Sofia Onufriw: Vorwort zu Journal 17 «GENDER STUDIES»

Der Feminismus ist tot – wage ich an der Jahrtausendwende zu behaupten. Und das macht mich traurig. Der Weltfeminismus verfügt über ein breites Spektrum, hier finden wir alles – vom radikalen Feminismus, der für die Vernichtung der Männer plädiert (ich erinner an das berühmt-berüchtigte Manifest von Valerie Solanas) über den liberalen Feminismus bis hin zu den kirchlichen Frauenorganisationen, die auch als feministisch gelten im weiteren Sinne des Wortes.

Die Situation in der Ukraine entspricht der Redensart: « man hat etwas läuten gehört, weiß aber nicht, wo die Glocken hängen». Es existieren einige Zentren des theoretischen Feminismus – Kyjiw, Charkiw, Odessa. Sie befassen sich hauptsächlich mit feministischer Theorie und Philosophie, was zweifellos ganz wichtig ist. Darüber hinaus gibt es in der Ukraine ein paar Hundert Frauenorganisationen verschiedenster Art, die (nach meiner subjektiven Meinung) nicht besonders aktiv sind, keinen Kontakt miteinander haben und in Kampf um Fördermittel gegeneinander konkurrieren. Manchmal beschleicht mich ein leiser Verdacht, die eine oder andere Frauenorganisation könnte nur im Hinblick auf jene Mittel entstanden sein. Man weiss ja auch bei uns, dass im Westen Frauen- und Ökologie-Projekte (noch) Konjunktur haben. Das mag verlockend sein. Ähnliche Missbräuche gibt es wahrscheinlich immer, für uns aber stellt sich nun das Problem, wie sollen wir die Spreu vom Weizen trennen? 

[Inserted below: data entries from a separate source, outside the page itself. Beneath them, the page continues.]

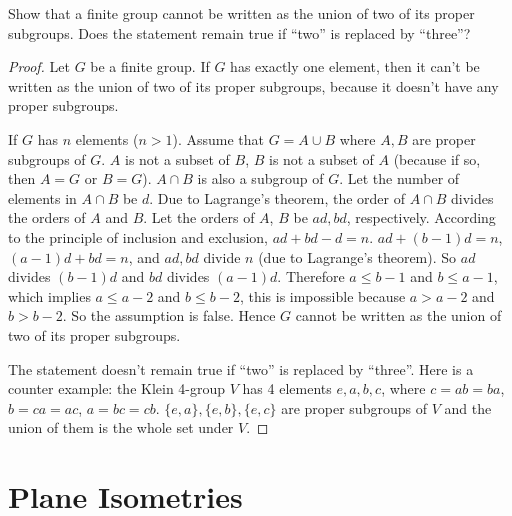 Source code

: \begin{exercise}
    Show that a finite group cannot be written as the union of two of its proper subgroups. Does the statement remain true if ``two'' is replaced by ``three''?
\end{exercise}

\begin{proof}
    Let $G$ be a finite group. If $G$ has exactly one element, then it can't be written as the union of two of its proper subgroups, because it doesn't have any proper subgroups.

    If $G$ has $n$ elements ($n > 1$). Assume that $G = A\cup B$ where $A, B$ are proper subgroups of $G$. $A$ is not a subset of $B$, $B$ is not a subset of $A$ (because if so, then $A = G$ or $B = G$). $A\cap B$ is also a subgroup of $G$. Let the number of elements in $A\cap B$ be $d$. Due to Lagrange's theorem, the order of $A\cap B$ divides the orders of $A$ and $B$. Let the orders of $A$, $B$ be $ad, bd$, respectively. According to the principle of inclusion and exclusion, $ad + bd - d = n$. $ad + (b-1)d = n$, $(a-1)d + bd = n$, and $ad, bd$ divide $n$ (due to Lagrange's theorem). So $ad$ divides $(b - 1)d$ and $bd$ divides $(a - 1)d$. Therefore $a\leq b - 1$ and $b\leq a - 1$, which implies $a\leq a - 2$ and $b\leq b - 2$, this is impossible because $a > a - 2$ and $b > b - 2$. So the assumption is false. Hence $G$ cannot be written as the union of two of its proper subgroups.

    The statement doesn't remain true if ``two'' is replaced by ``three''. Here is a counter example: the Klein 4-group $V$ has 4 elements $e, a, b, c$, where $c = ab = ba$, $b = ca = ac$, $a = bc = cb$. $\{e, a\}, \{e, b\}, \{e, c\}$ are proper subgroups of $V$ and the union of them is the whole set under $V$.
\end{proof}

\section{Plane Isometries}
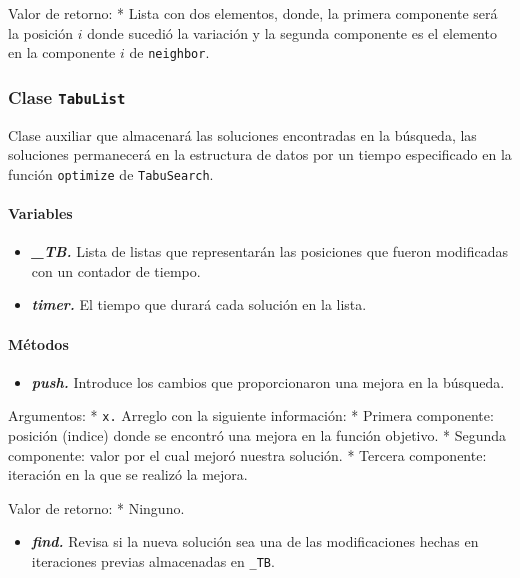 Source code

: \documentclass[11pt]{article}
\providecommand{\tightlist}{%
      \setlength{\itemsep}{0pt}\setlength{\parskip}{0pt}}
\begin{document}
Valor de retorno: * Lista con dos elementos, donde, la primera
componente será la posición \(i\) donde sucedió la variación y la
segunda componente es el elemento en la componente \(i\) de
\texttt{neighbor}.

    \subsubsection{\texorpdfstring{Clase
\texttt{TabuList}}{Clase TabuList}}\label{clase-tabulist}

Clase auxiliar que almacenará las soluciones encontradas en la búsqueda,
las soluciones permanecerá en la estructura de datos por un tiempo
especificado en la función \texttt{optimize} de \texttt{TabuSearch}.

\paragraph{Variables}\label{variables}

\begin{itemize}
\tightlist
\item
  \emph{\textbf{\_TB.}} Lista de listas que representarán las posiciones
  que fueron modificadas con un contador de tiempo.
\item
  \emph{\textbf{timer.}} El tiempo que durará cada solución en la lista.
\end{itemize}

\paragraph{Métodos}\label{muxe9todos}

\begin{itemize}
\tightlist
\item
  \emph{\textbf{push.}} Introduce los cambios que proporcionaron una
  mejora en la búsqueda.
\end{itemize}

Argumentos: * \texttt{x.} Arreglo con la siguiente información: *
Primera componente: posición (indice) donde se encontró una mejora en la
función objetivo. * Segunda componente: valor por el cual mejoró nuestra
solución. * Tercera componente: iteración en la que se realizó la
mejora.

Valor de retorno: * Ninguno.

\begin{itemize}
\tightlist
\item
  \emph{\textbf{find.}} Revisa si la nueva solución sea una de las
  modificaciones hechas en iteraciones previas almacenadas en
  \texttt{\_TB}.
\end{itemize}
\end{document}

Oft kennen die Frauenorganisationen kaum das Gegenstand ihrer Forschungen, sie erforschen alles und nichts. Andererseits zählt man zum Feminismus alles, was den Begriff «Frau» enthält. Und schließlich gibt es noch eine Art von sogenannten Frauenorganisationen – Zweigstellen von Männerorganisationen.

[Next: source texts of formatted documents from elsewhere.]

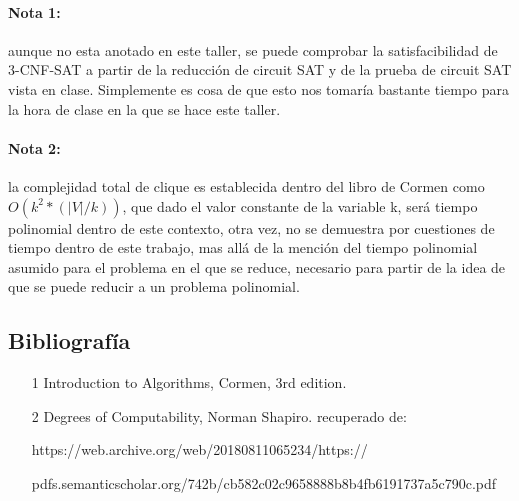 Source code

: \documentclass[a4paper]{article}
\begin{document}
\paragraph{Nota 1:} aunque no esta anotado en este taller, se puede comprobar la satisfacibilidad de 3-CNF-SAT
a partir de la reducción de circuit SAT y de la prueba de circuit SAT vista en clase. Simplemente es
cosa de que esto nos tomaría bastante tiempo para la hora de clase en la que se hace este taller.

\paragraph{Nota 2:} la complejidad total de clique es establecida dentro del libro de Cormen como $ O(k^2*(|V|/k)) $, que dado
el valor constante de la variable k, será tiempo polinomial dentro de este contexto, otra vez, no se demuestra por
cuestiones de tiempo dentro de este trabajo, mas allá de la mención del tiempo polinomial asumido para el problema
en el que se reduce, necesario para partir de la idea de que se puede reducir a un problema polinomial.


\subsection*{Bibliografía}
\begin{itemize}
    \item [1] Introduction to Algorithms, Cormen, 3rd edition.
    \item [2] Degrees of Computability, Norman Shapiro. recuperado de:
    
    https://web.archive.org/web/20180811065234/https://

    pdfs.semanticscholar.org/742b/cb582c02c9658888b8b4fb6191737a5c790c.pdf
\end{itemize}
\end{document}
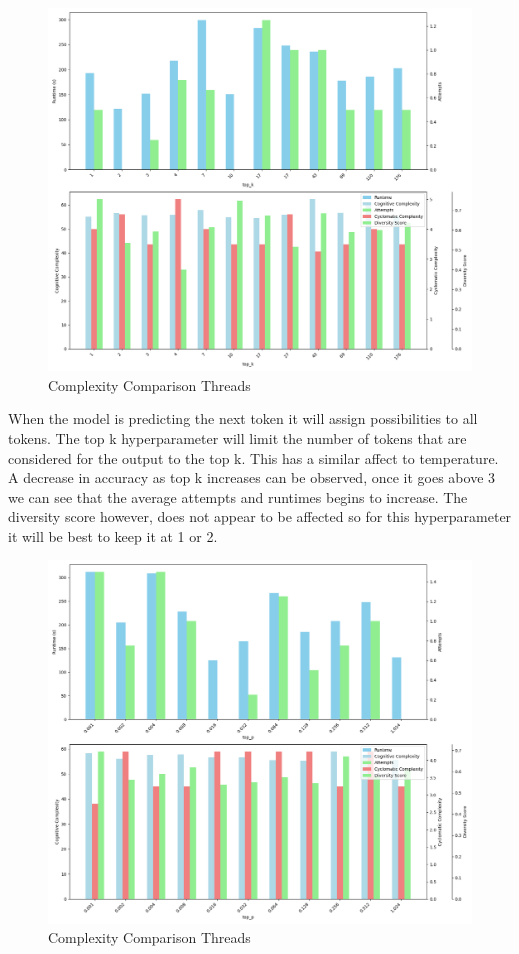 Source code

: \documentclass[12pt]{extarticle}
\begin{document}
\begin{figure}[h!]
\centering
\includegraphics[width=0.8\linewidth]{Images/Hyperparam_top_k_Comparison.png}
\caption{Complexity Comparison Threads}
\label{fig:Complexity_Comparison_Threads}
\end{figure}

When the model is predicting the next token it will assign possibilities to all tokens. The top k hyperparameter will limit the number of tokens that are considered for the output to the top k. This has a similar affect to temperature. A decrease in accuracy as top k increases can be observed, once it goes above 3 we can see that the average attempts and runtimes begins to increase. The diversity score however, does not appear to be affected so for this hyperparameter it will be best to keep it at 1 or 2.

\begin{figure}[h!]
\centering
\includegraphics[width=0.8\linewidth]{Images/Hyperparam_top_p_Comparison.png}
\caption{Complexity Comparison Threads}
\label{fig:Complexity_Comparison_Threads}
\end{figure}
\end{document}
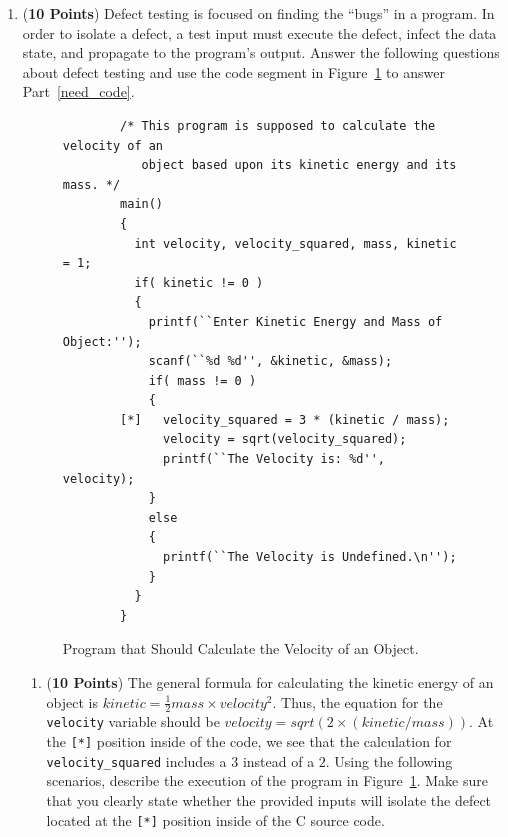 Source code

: \documentclass[12pt,epsf,psfig,graphics]{article}
\begin{document}
\begin{enumerate}
\newpage

\item ({\bf 10 Points}) Defect testing is focused on finding the
  ``bugs'' in a program.  In order to isolate a defect, a test input
  must execute the defect, infect the data state, and propagate to the
  program's output.  Answer the following questions about defect
  testing and use the code segment in Figure~\ref{pie_code} to answer
  Part~\ref{need_code}.

\begin{figure}[h]

\footnotesize{
\begin{verbatim}
        /* This program is supposed to calculate the velocity of an
           object based upon its kinetic energy and its mass. */
        main() 
        {
          int velocity, velocity_squared, mass, kinetic = 1;
          if( kinetic != 0 ) 
          {
            printf(``Enter Kinetic Energy and Mass of Object:'');
            scanf(``%d %d'', &kinetic, &mass);
            if( mass != 0 ) 
            {
        [*]   velocity_squared = 3 * (kinetic / mass);
              velocity = sqrt(velocity_squared);
              printf(``The Velocity is: %d'', velocity); 
            }
            else 
            {
              printf(``The Velocity is Undefined.\n'');
            }
          }
        }
\end{verbatim} }

\vspace*{-.2in}

\caption{Program that Should Calculate the Velocity of an Object.}
\label{pie_code}
\end{figure}

\begin{enumerate}

\item \label{need_code} ({\bf 10 Points}) The general formula for
  calculating the kinetic energy of an object is \(
  kinetic=\frac{1}{2}mass\times velocity^2 \).  Thus, the equation for
  the {\tt velocity} variable should be \( velocity=sqrt(2 \times
  (kinetic / mass)) \).  At the {\tt [*]} position inside of the code,
  we see that the calculation for {\tt velocity\_squared} includes a
  $3$ instead of a $2$.  Using the following scenarios, describe the
  execution of the program in Figure~\ref{pie_code}.  Make sure that
  you clearly state whether the provided inputs will isolate the
  defect located at the {\tt [*]} position inside of the C source
  code.


\end{enumerate}
\end{enumerate}
\end{document}
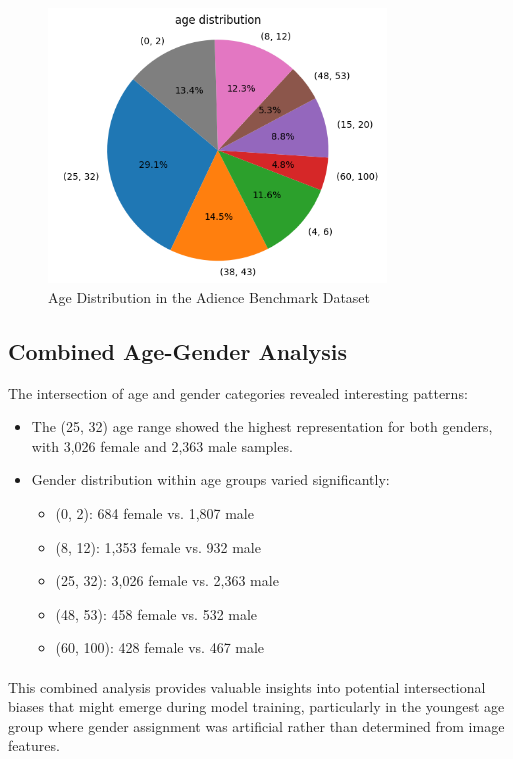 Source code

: \documentclass{article}
\begin{document}
\begin{figure}[H]
    \centering
    \includegraphics[width=0.8\textwidth]{assets/age distribution.png}
    \caption{Age Distribution in the Adience Benchmark Dataset}
\end{figure}


\subsection{Combined Age-Gender Analysis}

The intersection of age and gender categories revealed interesting patterns:

\begin{itemize}
    \item The (25, 32) age range showed the highest representation for both genders, with 3,026 female and 2,363 male samples.
    \item Gender distribution within age groups varied significantly:
    \begin{itemize}
        \item (0, 2): 684 female vs. 1,807 male 
        \item (8, 12): 1,353 female vs. 932 male
        \item (25, 32): 3,026 female vs. 2,363 male
        \item (48, 53): 458 female vs. 532 male
        \item (60, 100): 428 female vs. 467 male
    \end{itemize}
\end{itemize}

\paragraph{}
This combined analysis provides valuable insights into potential intersectional biases that might emerge during model training, particularly in the youngest age group where gender assignment was artificial rather than determined from image features.
\end{document}
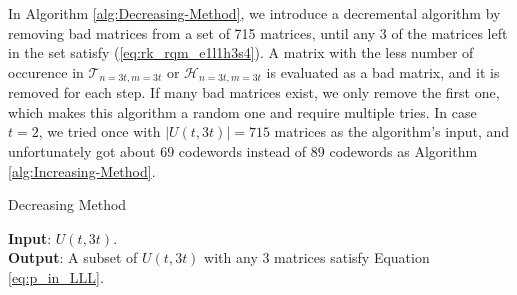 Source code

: In Algorithm \ref{alg:Decreasing-Method}, we introduce a decremental
algorithm by removing bad matrices from a set of 715 matrices, until
any 3 of the matrices left in the set satisfy (\ref{eq:rk_rqm_e1l1h3s4}).
A matrix with the less number of occurence in $\mathcal{T}_{n=3t,m=3t}$
or $\mathcal{H}_{n=3t,m=3t}$ is evaluated as a bad matrix, and it
is removed for each step. If many bad matrices exist, we only remove
the first one, which makes this algorithm a random one and require
multiple tries. In case $t=2$, we tried once with $\left|U\left(t,3t\right)\right|=715$
matrices as the algorithm's input, and unfortunately got about 69
codewords instead of 89 codewords as Algorithm \ref{alg:Increasing-Method}. 

\begin{algorithm}[H]
\caption{Decreasing Method \label{alg:Decreasing-Method}}

\hspace*{\algorithmicindent} \textbf{Input}: $U(t,3t)$. \\
\hspace*{\algorithmicindent} \textbf{Output}: A subset of $U(t,3t)$ with any 3 matrices satisfy Equation \ref{eq:p_in_LLL}. 
\begin{algorithmic}[1]
	\REPEAT
		\ENDIF
	\ENDFOR
\end{algorithmic}
\end{algorithm}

Es gibt keine charismatische Gestalt, die die Ideen und Sehnsüchte von Frauen verkörpern könnte. Es gibt sie nicht in der Ukraine. Wir haben keine Maßstäbe, wir haben kein Ackerland und es wurde auch nichts gesät. Es fehlen aber auch zur Zeit die Maßstäbe in dern Weltfrauenbewegung.

Aber zurück zum ukrainischen Kontext. Die ukrainischen Männer dürfen ruhig schlafen. Ein Matriarchat droht uns noch nicht. Dasr Patriarchat droht uns nicht mehr. Und noch eins: Wenn die Frauen-Feministinnen von den Männern nicht anders als von einem feindlichen Geschlecht reden, frage ich mich, inwieweit sie ehrlich sind. Ich persönlich möchte nicht in einer terra feminea leben. Für mich hat diese Frage eine andere Schattierung. Wir haben es alle nicht leicht in der heutigen Ukraine – weder die Frauen noch die Männern. Vielleicht haben es die Männer sogar zum Teil schwerer. Der Mann, der nicht imstande ist genug Geld zu verdienen, um seine Familie zu ernähren, fühlt sich nicht mehr männlich und erlebt eine Krise der Geschlechter-Identifizierung. Nur gemeinsam können wir etwas ändern und eine Welt bauen, in der wir uns alle gut und komfortabel fühlen werden.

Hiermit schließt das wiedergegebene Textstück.